── Data ──

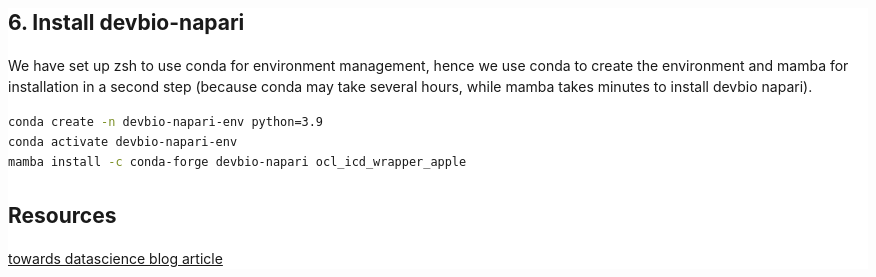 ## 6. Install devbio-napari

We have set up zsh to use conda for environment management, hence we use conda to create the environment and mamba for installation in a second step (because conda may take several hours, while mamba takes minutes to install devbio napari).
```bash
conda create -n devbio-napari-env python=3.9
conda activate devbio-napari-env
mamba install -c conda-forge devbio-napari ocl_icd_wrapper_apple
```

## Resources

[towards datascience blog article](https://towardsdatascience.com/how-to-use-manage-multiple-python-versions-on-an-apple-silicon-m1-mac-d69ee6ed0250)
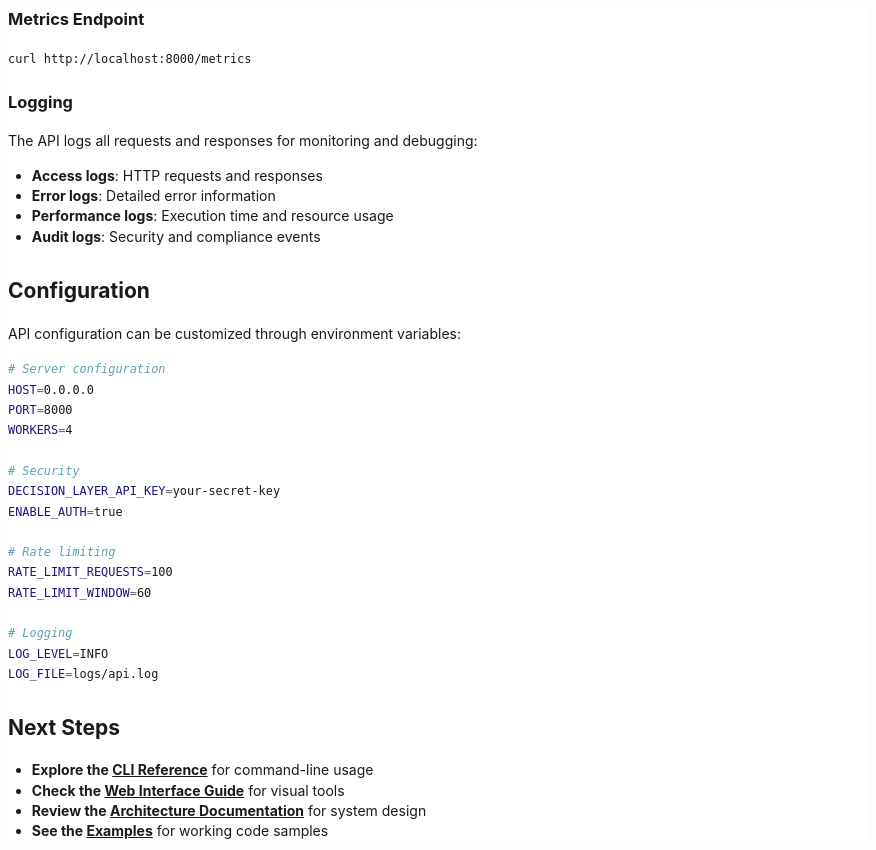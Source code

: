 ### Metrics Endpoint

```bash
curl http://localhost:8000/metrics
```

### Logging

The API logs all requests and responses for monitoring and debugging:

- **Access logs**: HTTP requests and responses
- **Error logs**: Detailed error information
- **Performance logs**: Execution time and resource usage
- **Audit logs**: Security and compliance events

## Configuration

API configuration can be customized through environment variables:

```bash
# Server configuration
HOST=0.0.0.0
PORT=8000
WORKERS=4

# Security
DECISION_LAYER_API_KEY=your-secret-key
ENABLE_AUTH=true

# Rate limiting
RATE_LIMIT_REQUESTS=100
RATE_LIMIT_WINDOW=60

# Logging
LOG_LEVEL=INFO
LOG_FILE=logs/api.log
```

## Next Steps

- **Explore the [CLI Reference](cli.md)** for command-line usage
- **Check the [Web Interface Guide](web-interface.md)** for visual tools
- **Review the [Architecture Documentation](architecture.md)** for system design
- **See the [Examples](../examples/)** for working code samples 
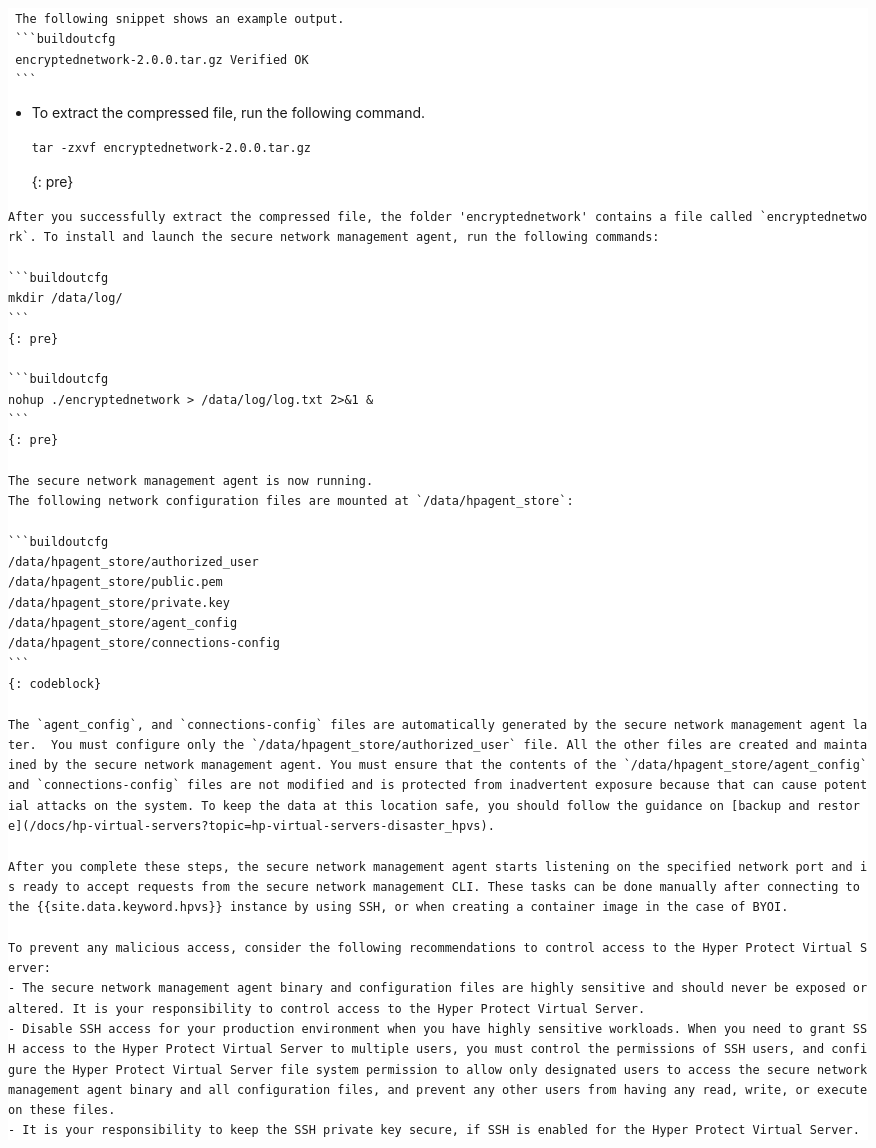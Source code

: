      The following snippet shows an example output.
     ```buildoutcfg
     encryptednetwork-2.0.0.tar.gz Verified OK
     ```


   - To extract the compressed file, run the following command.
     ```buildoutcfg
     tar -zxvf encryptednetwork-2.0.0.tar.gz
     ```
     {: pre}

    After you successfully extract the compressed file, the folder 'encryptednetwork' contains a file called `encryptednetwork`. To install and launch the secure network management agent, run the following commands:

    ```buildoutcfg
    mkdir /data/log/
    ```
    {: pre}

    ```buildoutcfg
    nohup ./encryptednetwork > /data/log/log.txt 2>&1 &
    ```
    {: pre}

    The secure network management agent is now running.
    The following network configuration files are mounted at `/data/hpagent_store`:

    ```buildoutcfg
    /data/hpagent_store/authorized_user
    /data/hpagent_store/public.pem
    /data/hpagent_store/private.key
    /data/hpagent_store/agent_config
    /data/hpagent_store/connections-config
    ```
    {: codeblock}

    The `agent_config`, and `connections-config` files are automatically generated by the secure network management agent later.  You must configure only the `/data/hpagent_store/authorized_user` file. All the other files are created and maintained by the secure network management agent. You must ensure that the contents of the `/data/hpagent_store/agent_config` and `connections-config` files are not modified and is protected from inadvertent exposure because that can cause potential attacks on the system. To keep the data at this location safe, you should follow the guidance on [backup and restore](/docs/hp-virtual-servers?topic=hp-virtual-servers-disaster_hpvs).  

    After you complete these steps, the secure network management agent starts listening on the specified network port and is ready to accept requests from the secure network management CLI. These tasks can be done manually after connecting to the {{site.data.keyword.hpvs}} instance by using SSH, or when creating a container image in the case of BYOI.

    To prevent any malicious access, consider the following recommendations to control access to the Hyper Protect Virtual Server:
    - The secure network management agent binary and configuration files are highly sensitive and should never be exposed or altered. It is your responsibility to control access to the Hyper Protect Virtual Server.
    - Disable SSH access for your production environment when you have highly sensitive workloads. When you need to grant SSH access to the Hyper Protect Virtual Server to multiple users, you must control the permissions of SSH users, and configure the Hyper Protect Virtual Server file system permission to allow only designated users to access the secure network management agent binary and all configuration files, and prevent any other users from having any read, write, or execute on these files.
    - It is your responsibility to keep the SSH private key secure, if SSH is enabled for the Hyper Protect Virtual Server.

───
── Data ──

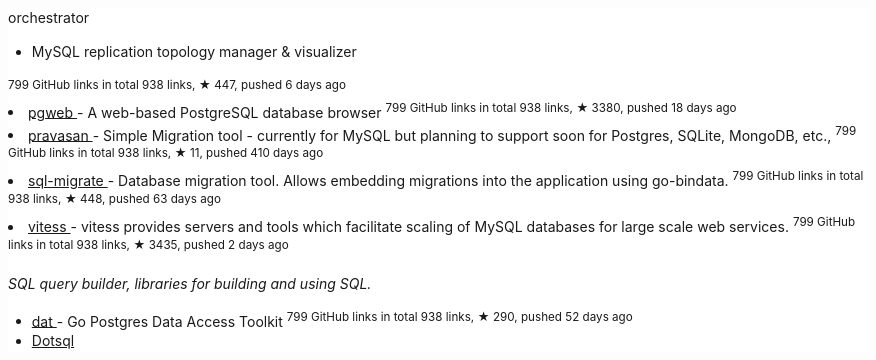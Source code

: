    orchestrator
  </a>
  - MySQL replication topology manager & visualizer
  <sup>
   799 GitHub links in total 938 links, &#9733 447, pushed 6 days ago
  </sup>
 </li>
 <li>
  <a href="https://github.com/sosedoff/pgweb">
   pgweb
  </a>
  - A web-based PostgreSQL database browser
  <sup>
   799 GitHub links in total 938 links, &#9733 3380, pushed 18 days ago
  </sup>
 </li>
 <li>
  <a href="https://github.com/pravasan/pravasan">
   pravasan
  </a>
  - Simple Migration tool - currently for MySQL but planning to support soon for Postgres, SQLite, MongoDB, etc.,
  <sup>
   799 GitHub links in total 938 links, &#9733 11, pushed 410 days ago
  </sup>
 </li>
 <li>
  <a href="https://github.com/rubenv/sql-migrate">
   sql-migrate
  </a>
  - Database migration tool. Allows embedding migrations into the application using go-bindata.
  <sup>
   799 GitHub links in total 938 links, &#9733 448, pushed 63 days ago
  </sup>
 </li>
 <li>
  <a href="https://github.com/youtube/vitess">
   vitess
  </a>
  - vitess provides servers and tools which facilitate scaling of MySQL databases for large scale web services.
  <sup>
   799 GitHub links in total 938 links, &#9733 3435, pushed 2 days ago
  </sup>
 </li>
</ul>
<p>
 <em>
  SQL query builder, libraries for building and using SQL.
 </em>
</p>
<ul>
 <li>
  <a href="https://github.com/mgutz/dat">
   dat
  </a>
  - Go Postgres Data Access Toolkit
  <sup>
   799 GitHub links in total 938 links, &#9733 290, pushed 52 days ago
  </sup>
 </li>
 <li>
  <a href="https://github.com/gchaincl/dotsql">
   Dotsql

───

What needs to be done >>
Using the data above, copy exactly the lines from the one containing "## 6. Install devbio-napari" to the one containing "## Resources", inclusive. Exclude the pictures.

Task answer >>
 ## 6. Install devbio-napari

We have set up zsh to use conda for environment management, hence we use conda to create the environment and mamba for installation in a second step (because conda may take several hours, while mamba takes minutes to install devbio napari).
```bash
conda create -n devbio-napari-env python=3.9
conda activate devbio-napari-env
mamba install -c conda-forge devbio-napari ocl_icd_wrapper_apple
```

## Resources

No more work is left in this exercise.